Japanese Literature: From Murasaki to Murakami by Marvin Marcus

In this slim volume, part of the "Key Issues in Asian Studies" of the Association for Asian Studies, Marvin Marcus zooms through nearly fifteen hundred years of Japanese literature. And a rich literary history it is, including one of the world's first novels ("The Tale of Genji") to one of the worlds most famous contemporary authors, Haruki Murakami. Japan is home to two Nobel literature laureates and has had other authors in the running.

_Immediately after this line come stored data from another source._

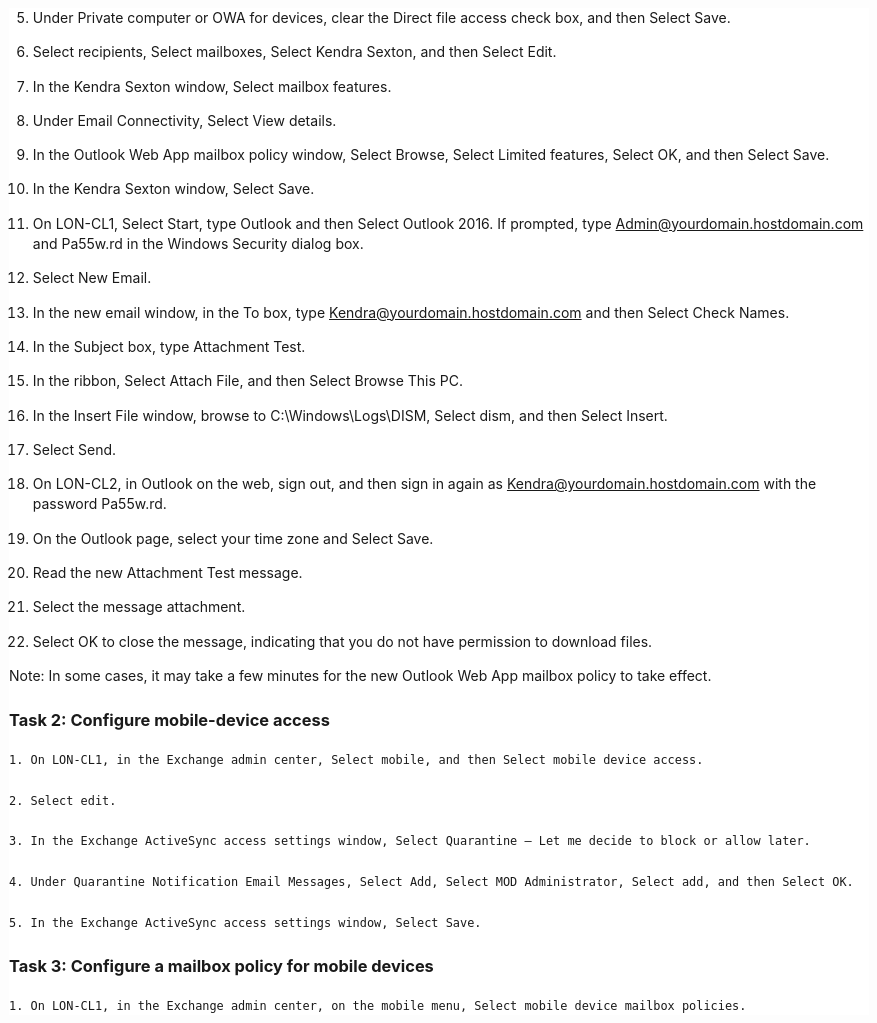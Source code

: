 5. Under Private computer or OWA for devices, clear the Direct file access check box, and then Select Save.

6. Select recipients, Select mailboxes, Select Kendra Sexton, and then Select Edit.

7. In the Kendra Sexton window, Select mailbox features.

8. Under Email Connectivity, Select View details.

9. In the Outlook Web App mailbox policy window, Select Browse, Select Limited features, Select OK, and then Select Save.

10. In the Kendra Sexton window, Select Save.

11. On LON-CL1, Select Start, type Outlook and then Select Outlook 2016. If prompted, type Admin@yourdomain.hostdomain.com and Pa55w.rd in the Windows Security dialog box.

12. Select New Email.

13. In the new email window, in the To box, type Kendra@yourdomain.hostdomain.com and then Select Check Names.

14. In the Subject box, type Attachment Test.

15. In the ribbon, Select Attach File, and then Select Browse This PC.

16. In the Insert File window, browse to C:\Windows\Logs\DISM, Select dism, and then Select Insert.

17. Select Send.

18. On LON-CL2, in Outlook on the web, sign out, and then sign in again as Kendra@yourdomain.hostdomain.com with the password Pa55w.rd.

19. On the Outlook page, select your time zone and Select Save.

20. Read the new Attachment Test message.

21. Select the message attachment.

22. Select OK to close the message, indicating that you do not have permission to download files.

 Note: In some cases, it may take a few minutes for the new Outlook Web App mailbox policy to take effect.

### Task 2: Configure mobile-device access

	1. On LON-CL1, in the Exchange admin center, Select mobile, and then Select mobile device access.

	2. Select edit.

	3. In the Exchange ActiveSync access settings window, Select Quarantine – Let me decide to block or allow later.

	4. Under Quarantine Notification Email Messages, Select Add, Select MOD Administrator, Select add, and then Select OK.

	5. In the Exchange ActiveSync access settings window, Select Save.

### Task 3: Configure a mailbox policy for mobile devices

	1. On LON-CL1, in the Exchange admin center, on the mobile menu, Select mobile device mailbox policies.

The roots of formal Japanese literature is, as is much of Japanese culture, a mix of native and imported elements, primarily from China. Marcus explains,
It was the hybridization of Chinese literature - especially with its great poetic, historiographic, and essayist traditions - that laid the foundation for the rise of a distinctively Japanese literature ...
The first literary work in this tradition, the Kojiki ("Record of Ancient Matters"), created around 712, explored the Japanese creation myths and exploits of native gods, but also contained the first published Japanese poetry, including the appearance of waka, the classic verse construction of 5-7-5-7-7 syllables. Poetry of this era was also compiled in the Manyōshū ("A Collection of a Thousand Leaves"). For example, this meditation on the meaning of life written by the priest Mansei:
Our life in this world?
To what shall I compare it?
To the boat that goes
Rowing out at break of day
Leaving not a trace behind
During the Heian period (circa 800 to 1200), the Japanese capital was moved to Kyoto and the Chinese influence was stronger, and the classic The Tale of Genji was written by the court lady Murasaki. Genji was a symbol of the romanticized man skillful in love and letters. The key to understanding Genji and his sensibility is mono no aware, which is a deeply felt emotional reaction to the impermanence of beauty. Here is a brief excerpt that captures some of this concept.
Tears of deep emotion filled Genji's eyes as he pondered the many implications of human ephemerality, but they did not mar the beauty and elegance of his appearance.
Other works in this era include the exchange of waka and personal narratives captured in the anonymous "Tales of Ise" and "The Pillow Book" by Sei Shōnagon. Of course, there was much going on outside the walls of the capital, including power struggles and poverty, and eventually the "golden age" gave way to protracted war.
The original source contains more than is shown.